**** Supplied entries

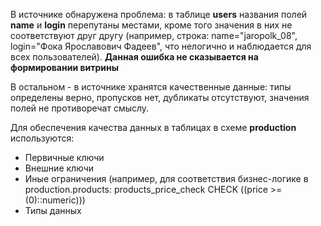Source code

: В источнике обнаружена проблема: в таблице **users** названия полей **name** и **login** перепутаны местами, кроме того значения в них не соответствуют друг другу (например, строка: name="jaropolk_08", login="Фока Ярославович Фадеев", что нелогично и наблюдается для всех пользователей). **Данная ошибка не сказывается на формировании витрины**

В остальном - в источнике хранятся качественные данные: типы определены верно, пропусков нет, дубликаты отсутствуют, значения полей не противоречат смыслу.

Для обеспечения качества данных в таблицах в схеме **production** используются:
- Первичные ключи
- Внешние ключи
- Иные ограничения (например, для соответствия бизнес-логике в production.products: products_price_check CHECK ((price >= (0)::numeric)))
- Типы данных
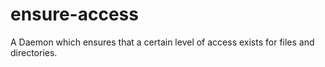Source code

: # ensure-access
A Daemon which ensures that a certain level of access exists for files and directories.
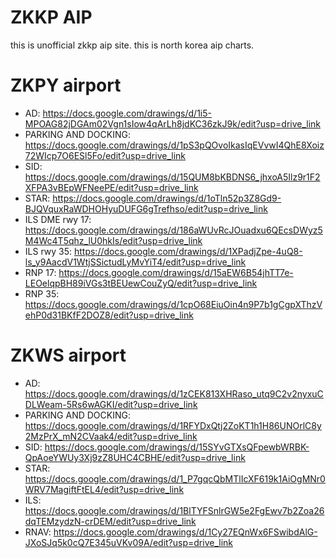 # ZKKP AIP
this is unofficial zkkp aip site.
this is north korea aip charts.

# ZKPY airport
- AD: https://docs.google.com/drawings/d/1i5-MPOAG82jDGAm02Vgn1sIow4qArLh8jdKC36zkJ9k/edit?usp=drive_link
- PARKING AND DOCKING: https://docs.google.com/drawings/d/1pS3pQOvoIkasIqEVvwI4QhE8Xoiz72WIcp7O6ESl5Fo/edit?usp=drive_link
- SID: https://docs.google.com/drawings/d/15QUM8bKBDNS6_jhxoA5Ilz9r1F2XFPA3vBEpWFNeePE/edit?usp=drive_link
- STAR: https://docs.google.com/drawings/d/1oTln52p3Z8Gd9-BJQVquxRaWDHOHyuDUFG6gTrefhso/edit?usp=drive_link
- ILS DME rwy 17: https://docs.google.com/drawings/d/186aWUvRcJOuadxu6QEcsDWyz5M4Wc4T5qhz_lU0hkIs/edit?usp=drive_link
- ILS rwy 35: https://docs.google.com/drawings/d/1XPadjZpe-4uQ8-ls_y9AacdV1WtjSSictudLyMvYiT4/edit?usp=drive_link
- RNP 17: https://docs.google.com/drawings/d/15aEW6B54jhTT7e-LEOelqpBH89iVGs3tBEUewCouZyQ/edit?usp=drive_link
- RNP 35: https://docs.google.com/drawings/d/1cpO68EiuOin4n9P7b1gCgpXThzVehP0d31BKfF2DOZ8/edit?usp=drive_link

# ZKWS airport
- AD: https://docs.google.com/drawings/d/1zCEK813XHRaso_utq9C2v2nyxuCDLWeam-5Rs6wAGKI/edit?usp=drive_link
- PARKING AND DOCKING: https://docs.google.com/drawings/d/1RFYDxQtj2ZoKT1h1H86UNOrlC8y2MzPrX_mN2CVaak4/edit?usp=drive_link
- SID: https://docs.google.com/drawings/d/15SYvGTXsQFpewbWRBK-QpAoeYWUy3Xj9zZ8UHC4CBHE/edit?usp=drive_link
- STAR: https://docs.google.com/drawings/d/1_P7gqcQbMTlIcXF619k1AiOgMNr0WRV7MagiftFtEL4/edit?usp=drive_link
- ILS: https://docs.google.com/drawings/d/1BlTYFSnlrGW5e2FgEwv7b2Zoa26dqTEMzydzN-crDEM/edit?usp=drive_link
- RNAV: https://docs.google.com/drawings/d/1Cy27EQnWx6FSwibdAlG-JXoSJq5k0cQ7E345uVKv09A/edit?usp=drive_link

********

**Required work**.
The records are to be retyped in full and exactly, with no image carried over.

**Answer section**.
Source code

: В источнике обнаружена проблема: в таблице **users** названия полей **name** и **login** перепутаны местами, кроме того значения в них не соответствуют друг другу (например, строка: name="jaropolk_08", login="Фока Ярославович Фадеев", что нелогично и наблюдается для всех пользователей). **Данная ошибка не сказывается на формировании витрины**

В остальном - в источнике хранятся качественные данные: типы определены верно, пропусков нет, дубликаты отсутствуют, значения полей не противоречат смыслу.

Для обеспечения качества данных в таблицах в схеме **production** используются:
- Первичные ключи
- Внешние ключи
- Иные ограничения (например, для соответствия бизнес-логике в production.products: products_price_check CHECK ((price >= (0)::numeric)))
- Типы данных
Source code

: # ensure-access
A Daemon which ensures that a certain level of access exists for files and directories.
 # ZKKP AIP
this is unofficial zkkp aip site.
this is north korea aip charts.

# ZKPY airport
- AD: https://docs.google.com/drawings/d/1i5-MPOAG82jDGAm02Vgn1sIow4qArLh8jdKC36zkJ9k/edit?usp=drive_link
- PARKING AND DOCKING: https://docs.google.com/drawings/d/1pS3pQOvoIkasIqEVvwI4QhE8Xoiz72WIcp7O6ESl5Fo/edit?usp=drive_link
- SID: https://docs.google.com/drawings/d/15QUM8bKBDNS6_jhxoA5Ilz9r1F2XFPA3vBEpWFNeePE/edit?usp=drive_link
- STAR: https://docs.google.com/drawings/d/1oTln52p3Z8Gd9-BJQVquxRaWDHOHyuDUFG6gTrefhso/edit?usp=drive_link
- ILS DME rwy 17: https://docs.google.com/drawings/d/186aWUvRcJOuadxu6QEcsDWyz5M4Wc4T5qhz_lU0hkIs/edit?usp=drive_link
- ILS rwy 35: https://docs.google.com/drawings/d/1XPadjZpe-4uQ8-ls_y9AacdV1WtjSSictudLyMvYiT4/edit?usp=drive_link
- RNP 17: https://docs.google.com/drawings/d/15aEW6B54jhTT7e-LEOelqpBH89iVGs3tBEUewCouZyQ/edit?usp=drive_link
- RNP 35: https://docs.google.com/drawings/d/1cpO68EiuOin4n9P7b1gCgpXThzVehP0d31BKfF2DOZ8/edit?usp=drive_link

# ZKWS airport
- AD: https://docs.google.com/drawings/d/1zCEK813XHRaso_utq9C2v2nyxuCDLWeam-5Rs6wAGKI/edit?usp=drive_link
- PARKING AND DOCKING: https://docs.google.com/drawings/d/1RFYDxQtj2ZoKT1h1H86UNOrlC8y2MzPrX_mN2CVaak4/edit?usp=drive_link
- SID: https://docs.google.com/drawings/d/15SYvGTXsQFpewbWRBK-QpAoeYWUy3Xj9zZ8UHC4CBHE/edit?usp=drive_link
- STAR: https://docs.google.com/drawings/d/1_P7gqcQbMTlIcXF619k1AiOgMNr0WRV7MagiftFtEL4/edit?usp=drive_link
- ILS: https://docs.google.com/drawings/d/1BlTYFSnlrGW5e2FgEwv7b2Zoa26dqTEMzydzN-crDEM/edit?usp=drive_link
- RNAV: https://docs.google.com/drawings/d/1Cy27EQnWx6FSwibdAlG-JXoSJq5k0cQ7E345uVKv09A/edit?usp=drive_link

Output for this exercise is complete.